Histogram of PFO detection rate vs. RLS grade. (A) To compare the PFO detection rate under c-TTE at rest, c-TTE during VM, and c-TEE during VM. (B) To compare the RLS grade under c-TTE at rest, c-TTE during VM, and c-TEE during VM. PFO, patent foramen ovale; VM, Valsalva maneuver; c-TTE, contrast transthoracic echocardiography; c-TEE, contrast transesophageal echocardiography; RLS, right-to-left shunt.

5 Discussion

This study demonstrates that objective assessment of VM performance using diaphragmatic motion is feasible in routine c-TTE examinations. The proposed DDE-RRA metric showed strong discrimination between valid and invalid maneuvers and exhibited better diagnostic performance than conventional intracardiac hemodynamic parameters. Moreover, effective VM were associated with a marked increase in detectable right-to-left shunt severity, reaffirming the necessity of reliable maneuver evaluation in PFO-related imaging. These findings highlight the potential of diaphragmatic-based assessment as a practical complementary tool for optimizing VM-dependent RLS detection.

5.1 Importance of provocative maneuver for accurate detection of PFO

As a non-invasive technique, c-TTE demonstrates superior compatibility with provocative maneuvers, enhancing both the detection rate of PFO and the accuracy of RLS grade assessment.

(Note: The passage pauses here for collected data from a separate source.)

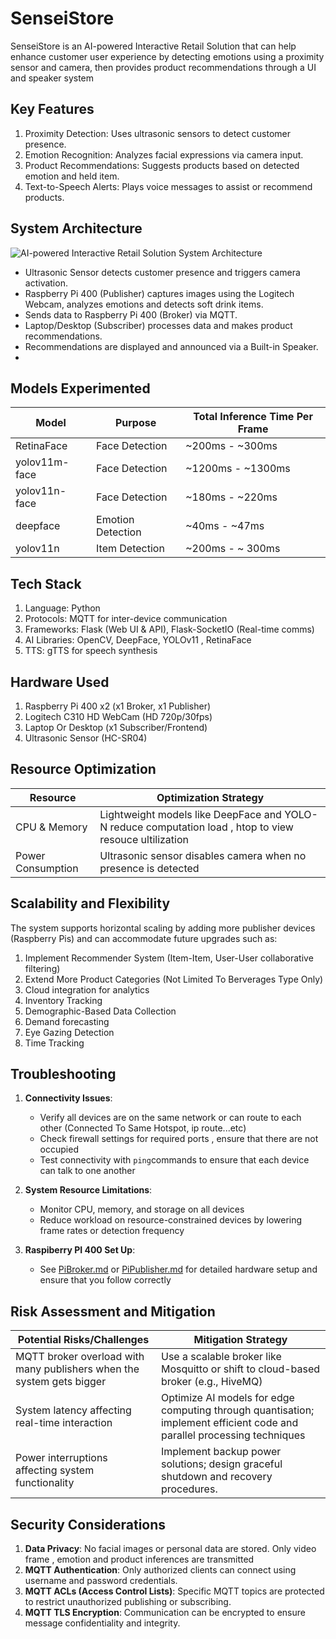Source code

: # SenseiStore
SenseiStore is an AI-powered Interactive Retail Solution that can help enhance customer user experience by detecting emotions using a proximity sensor and camera, then provides product recommendations through a UI and speaker system

## Key Features
1. Proximity Detection: Uses ultrasonic sensors to detect customer presence.
2. Emotion Recognition: Analyzes facial expressions via camera input.
3. Product Recommendations: Suggests products based on detected emotion and held item.
4. Text-to-Speech Alerts: Plays voice messages to assist or recommend products.

## System Architecture
![AI-powered Interactive Retail Solution System Architecture](docs/system-architecture.png)
- Ultrasonic Sensor detects customer presence and triggers camera activation.
- Raspberry Pi 400 (Publisher) captures images using the Logitech Webcam, analyzes emotions and detects soft drink items.
- Sends data to Raspberry Pi 400 (Broker) via MQTT.
- Laptop/Desktop (Subscriber) processes data and makes product recommendations.
- Recommendations are displayed and announced via a Built-in Speaker.
- 
## Models Experimented
| Model             | Purpose         | Total Inference Time Per Frame|
|-------------------|-----------------|-------------|
| RetinaFace        | Face Detection  | ~200ms - ~300ms 
| yolov11m-face     | Face Detection  | ~1200ms - ~1300ms
| yolov11n-face     | Face Detection  | ~180ms - ~220ms |
| deepface          | Emotion Detection  | ~40ms - ~47ms |
| yolov11n          | Item Detection  | ~200ms - ~ 300ms |

## Tech Stack
1. Language: Python
2. Protocols: MQTT for inter-device communication
3. Frameworks: Flask (Web UI & API), Flask-SocketIO (Real-time comms)
4. AI Libraries: OpenCV, DeepFace, YOLOv11 , RetinaFace
5. TTS: gTTS for speech synthesis

## Hardware Used
1. Raspberry Pi 400 x2 (x1 Broker, x1 Publisher)
2. Logitech C310 HD WebCam (HD 720p/30fps)
3. Laptop Or Desktop (x1 Subscriber/Frontend)
4. Ultrasonic Sensor (HC-SR04)
   
## Resource Optimization 
| Resource  | Optimization Strategy |
| -------------      | ------------- |
| CPU & Memory       | Lightweight models like DeepFace and YOLO-N reduce computation load  , htop to view resouce ultilization |
| Power Consumption  | Ultrasonic sensor disables camera when no presence is detected  |

## Scalability and Flexibility 
The system supports horizontal scaling by adding more publisher devices (Raspberry Pis) and can accommodate future upgrades such as:
1. Implement Recommender System (Item-Item, User-User collaborative filtering)
2. Extend More Product Categories (Not Limited To Berverages Type Only)
3. Cloud integration for analytics
4. Inventory Tracking
5. Demographic-Based Data Collection
6. Demand forecasting 
7. Eye Gazing Detection
8. Time Tracking
   
## Troubleshooting 
1. **Connectivity Issues**:
   - Verify all devices are on the same network or can route to each other (Connected To Same Hotspot, ip route...etc)
   - Check firewall settings for required ports , ensure that there are not occupied 
   - Test connectivity with `ping`commands to ensure that each device can talk to one another 

2. **System Resource Limitations**:
   - Monitor CPU, memory, and storage on all devices
   - Reduce workload on resource-constrained devices by lowering frame rates or detection frequency

3. **Raspiberry PI 400 Set Up**:
   - See [PiBroker.md](PiBroker.md) or [PiPublisher.md](PiPublisher.md) for detailed hardware setup and ensure that you follow correctly
     
## Risk Assessment and Mitigation
| Potential Risks/Challenges  | Mitigation Strategy |
| -------------      | ------------- |
| MQTT broker overload with many publishers when the system gets bigger  | Use a scalable broker like Mosquitto or shift to cloud-based broker (e.g., HiveMQ) |
| System latency affecting real-time interaction | Optimize AI models for edge computing through quantisation; implement efficient code and parallel processing techniques |
| Power interruptions affecting system functionality | Implement backup power solutions; design graceful shutdown and recovery procedures. |

## Security Considerations
1. **Data Privacy**: No facial images or personal data are stored. Only video frame , emotion and product inferences are transmitted
2. **MQTT Authentication**: Only authorized clients can connect using username and password credentials.
3. **MQTT ACLs (Access Control Lists)**: Specific MQTT topics are protected to restrict unauthorized publishing or subscribing.
4. **MQTT TLS Encryption**: Communication can be encrypted to ensure message confidentiality and integrity.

This makes c-TTE a highly suitable screening method for PFO. Moreover, a suitable provocative maneuver is crucial for PFO detection. Currently, common provocative maneuvers in clinical practice are VM, intense cough, deep inspiration, abdominal compression, inferior vena cava compression and calf muscle pump tensing et al. (812). Spontaneous cough and hiccup can significantly elevate right atrial pressure (13), but their occurrence is accidental and difficult to cooperate with agitated saline contrast echocardiography. VM is the most effective provocative maneuver for detecting PFO (2). Kate et al. found a difference of 48.4% in the detection rate of PFO with VM compared at rest (6).VM is considered as the act of forcefully blowing through the mouth and nose for a minimum of 10 s, followed by an immediate release of the breath. Pfleger et al. compared VM with cough, deep inspiration and various expiratory pressure trials while measuring pulmonary capillary wedge pressures; the results showed that these provocative maneuvers caused an increase in pulmonary capillary wedge pressure followed by an increase in left atrial pressure, but only VM caused right atrial pressure to exceeded the pulmonary capillary wedge pressure, creating the conditions for the occurrence of PFO-RLS (14).

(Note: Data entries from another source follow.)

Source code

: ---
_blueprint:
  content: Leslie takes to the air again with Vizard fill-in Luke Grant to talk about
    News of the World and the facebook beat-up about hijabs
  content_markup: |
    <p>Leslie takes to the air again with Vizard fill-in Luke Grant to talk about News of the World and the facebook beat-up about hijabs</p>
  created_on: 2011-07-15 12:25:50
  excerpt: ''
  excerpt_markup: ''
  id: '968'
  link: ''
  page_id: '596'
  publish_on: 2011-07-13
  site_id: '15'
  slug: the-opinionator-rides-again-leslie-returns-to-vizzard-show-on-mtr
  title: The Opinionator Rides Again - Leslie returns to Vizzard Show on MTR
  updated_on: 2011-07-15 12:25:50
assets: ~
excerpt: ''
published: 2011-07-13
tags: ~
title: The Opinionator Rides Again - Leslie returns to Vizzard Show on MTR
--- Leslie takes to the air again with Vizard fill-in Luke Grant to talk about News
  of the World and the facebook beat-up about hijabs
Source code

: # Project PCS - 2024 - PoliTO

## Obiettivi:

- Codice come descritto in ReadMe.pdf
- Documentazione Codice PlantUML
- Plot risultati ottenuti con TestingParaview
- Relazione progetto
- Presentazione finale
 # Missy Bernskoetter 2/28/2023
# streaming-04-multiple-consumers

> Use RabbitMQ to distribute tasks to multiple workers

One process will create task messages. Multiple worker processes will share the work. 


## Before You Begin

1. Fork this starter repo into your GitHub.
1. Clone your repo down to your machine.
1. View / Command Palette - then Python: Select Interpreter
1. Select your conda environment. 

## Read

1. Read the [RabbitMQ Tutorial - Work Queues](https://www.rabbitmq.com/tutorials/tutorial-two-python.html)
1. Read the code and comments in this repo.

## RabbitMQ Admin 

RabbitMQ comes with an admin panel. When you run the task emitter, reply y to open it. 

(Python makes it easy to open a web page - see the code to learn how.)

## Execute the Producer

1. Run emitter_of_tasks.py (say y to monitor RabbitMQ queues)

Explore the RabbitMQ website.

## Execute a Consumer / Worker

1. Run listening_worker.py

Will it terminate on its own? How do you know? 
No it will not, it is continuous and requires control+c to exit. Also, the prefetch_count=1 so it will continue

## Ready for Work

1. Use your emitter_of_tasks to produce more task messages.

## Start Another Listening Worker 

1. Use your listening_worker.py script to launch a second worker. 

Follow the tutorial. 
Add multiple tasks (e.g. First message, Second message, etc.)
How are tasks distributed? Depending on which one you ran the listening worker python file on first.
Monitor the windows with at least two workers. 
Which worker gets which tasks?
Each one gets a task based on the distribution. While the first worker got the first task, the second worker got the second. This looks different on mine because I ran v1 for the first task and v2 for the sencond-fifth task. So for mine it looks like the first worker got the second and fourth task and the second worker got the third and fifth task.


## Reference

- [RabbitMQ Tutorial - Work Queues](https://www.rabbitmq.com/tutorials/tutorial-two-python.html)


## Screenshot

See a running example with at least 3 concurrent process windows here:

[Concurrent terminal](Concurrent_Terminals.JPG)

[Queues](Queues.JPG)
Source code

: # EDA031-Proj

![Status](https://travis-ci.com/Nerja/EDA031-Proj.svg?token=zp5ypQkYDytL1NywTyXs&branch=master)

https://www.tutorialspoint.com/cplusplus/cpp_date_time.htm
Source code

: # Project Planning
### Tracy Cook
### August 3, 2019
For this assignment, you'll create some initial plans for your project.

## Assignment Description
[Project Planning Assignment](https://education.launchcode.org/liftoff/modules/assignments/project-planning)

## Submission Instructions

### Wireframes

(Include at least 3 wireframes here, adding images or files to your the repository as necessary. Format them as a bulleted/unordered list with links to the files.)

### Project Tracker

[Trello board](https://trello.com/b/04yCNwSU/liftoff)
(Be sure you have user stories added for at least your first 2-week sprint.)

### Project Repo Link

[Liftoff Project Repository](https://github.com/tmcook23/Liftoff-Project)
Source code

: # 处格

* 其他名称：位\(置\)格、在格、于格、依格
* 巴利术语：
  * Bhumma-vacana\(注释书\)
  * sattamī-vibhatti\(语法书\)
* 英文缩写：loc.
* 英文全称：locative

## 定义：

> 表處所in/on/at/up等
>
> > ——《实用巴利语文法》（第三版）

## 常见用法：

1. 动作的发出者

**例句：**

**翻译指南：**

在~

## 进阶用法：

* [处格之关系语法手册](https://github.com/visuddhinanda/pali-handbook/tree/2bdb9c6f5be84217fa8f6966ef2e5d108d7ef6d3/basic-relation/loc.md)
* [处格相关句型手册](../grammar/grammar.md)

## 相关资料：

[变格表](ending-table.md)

VM is divided into 4 stages (15). (1) During stage 1, due to increased intrathoracic pressure, pulmonary venous return is limited, and left atrial pressure can be slightly reduced; (2) during stage 2, intrathoracic pressure continues to increase, which can lead to compression of the heart and great vessels, and reduced venous return to the heart blood flow. Consequently, the right atrial preload is reduced and the intracardiac blood volume is significantly reduced, which then causes changes in intracardiac hemodynamic parameters, such as transvalvular flow velocity and VTI to varying degrees; (3) during stage 3, there is a rapid reduction in intrathoracic pressure with the release of breath. This causes an immediate increase in blood returning to the heart and the right atrial pressure to increase. At the same time, the pressure in the left atrium immediately decreased, while the pressures in the left and right ventricles were reversed. This caused the right atrial pressure to exceed the left atrial pressure. If PFO was present, RLS occurred during this period. Eventually, this pressure reversal gradually returned to normal during stage 4. (4) During stage 4, cardiac hemodynamics gradually returned to normal respiratory status.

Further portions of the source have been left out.